Task goal
Each line holding the word "third" must appear in the answer, copied from the entries.

# # #

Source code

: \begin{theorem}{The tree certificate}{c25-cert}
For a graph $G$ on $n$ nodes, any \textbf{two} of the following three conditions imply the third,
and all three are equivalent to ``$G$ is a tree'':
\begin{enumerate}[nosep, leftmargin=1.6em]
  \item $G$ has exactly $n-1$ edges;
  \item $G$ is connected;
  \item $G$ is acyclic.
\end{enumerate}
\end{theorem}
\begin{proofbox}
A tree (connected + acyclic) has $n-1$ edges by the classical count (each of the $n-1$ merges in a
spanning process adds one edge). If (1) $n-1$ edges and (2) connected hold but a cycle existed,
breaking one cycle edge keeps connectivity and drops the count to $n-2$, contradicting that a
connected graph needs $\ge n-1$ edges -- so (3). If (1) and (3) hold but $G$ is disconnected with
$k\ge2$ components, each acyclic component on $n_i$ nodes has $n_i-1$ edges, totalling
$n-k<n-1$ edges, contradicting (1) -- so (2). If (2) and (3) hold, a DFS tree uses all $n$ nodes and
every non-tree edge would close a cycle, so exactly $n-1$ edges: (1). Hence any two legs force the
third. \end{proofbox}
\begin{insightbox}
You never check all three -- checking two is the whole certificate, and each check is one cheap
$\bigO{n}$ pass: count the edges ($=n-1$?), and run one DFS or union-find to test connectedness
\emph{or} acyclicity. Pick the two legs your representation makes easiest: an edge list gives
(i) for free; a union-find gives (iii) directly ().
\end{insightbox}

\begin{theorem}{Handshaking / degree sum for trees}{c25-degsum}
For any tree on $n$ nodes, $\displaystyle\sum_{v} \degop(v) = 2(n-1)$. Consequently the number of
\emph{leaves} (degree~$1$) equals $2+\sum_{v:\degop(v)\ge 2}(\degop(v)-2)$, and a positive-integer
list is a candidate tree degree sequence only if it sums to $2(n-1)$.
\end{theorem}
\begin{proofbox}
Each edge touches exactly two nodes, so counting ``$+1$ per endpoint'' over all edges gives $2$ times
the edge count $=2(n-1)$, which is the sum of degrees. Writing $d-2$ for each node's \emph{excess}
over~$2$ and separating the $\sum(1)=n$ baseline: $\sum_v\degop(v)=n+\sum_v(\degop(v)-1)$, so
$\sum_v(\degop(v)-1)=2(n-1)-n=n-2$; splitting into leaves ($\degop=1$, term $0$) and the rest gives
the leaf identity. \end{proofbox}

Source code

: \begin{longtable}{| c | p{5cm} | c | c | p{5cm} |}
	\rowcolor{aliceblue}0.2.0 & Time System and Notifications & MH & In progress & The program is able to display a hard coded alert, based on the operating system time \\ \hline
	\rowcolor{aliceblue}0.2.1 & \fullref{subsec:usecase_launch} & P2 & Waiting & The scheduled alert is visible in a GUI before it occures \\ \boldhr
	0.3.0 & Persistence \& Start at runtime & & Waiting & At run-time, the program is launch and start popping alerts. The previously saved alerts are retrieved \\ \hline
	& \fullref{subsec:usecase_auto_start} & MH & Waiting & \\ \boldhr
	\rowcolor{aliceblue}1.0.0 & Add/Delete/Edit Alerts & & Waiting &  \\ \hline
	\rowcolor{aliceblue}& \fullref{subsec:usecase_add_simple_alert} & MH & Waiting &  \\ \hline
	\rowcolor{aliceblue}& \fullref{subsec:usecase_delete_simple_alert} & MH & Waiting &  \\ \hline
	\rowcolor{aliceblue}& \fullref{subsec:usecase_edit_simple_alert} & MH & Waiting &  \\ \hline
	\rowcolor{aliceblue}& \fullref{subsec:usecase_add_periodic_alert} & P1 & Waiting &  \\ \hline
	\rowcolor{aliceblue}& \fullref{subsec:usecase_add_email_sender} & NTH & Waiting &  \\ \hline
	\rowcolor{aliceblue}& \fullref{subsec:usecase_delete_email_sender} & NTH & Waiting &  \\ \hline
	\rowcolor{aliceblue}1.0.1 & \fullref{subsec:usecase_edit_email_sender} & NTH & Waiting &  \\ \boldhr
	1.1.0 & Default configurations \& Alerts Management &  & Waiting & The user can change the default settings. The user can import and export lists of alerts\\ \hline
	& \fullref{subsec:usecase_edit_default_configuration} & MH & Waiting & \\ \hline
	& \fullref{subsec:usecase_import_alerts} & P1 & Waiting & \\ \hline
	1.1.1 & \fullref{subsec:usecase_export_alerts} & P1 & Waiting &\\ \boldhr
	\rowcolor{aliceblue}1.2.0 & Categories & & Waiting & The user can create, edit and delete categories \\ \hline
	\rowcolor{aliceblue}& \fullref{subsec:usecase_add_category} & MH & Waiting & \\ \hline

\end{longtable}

# # #

Task result
For a graph $G$ on $n$ nodes, any \textbf{two} of the following three conditions imply the third,
third. \end{proofbox}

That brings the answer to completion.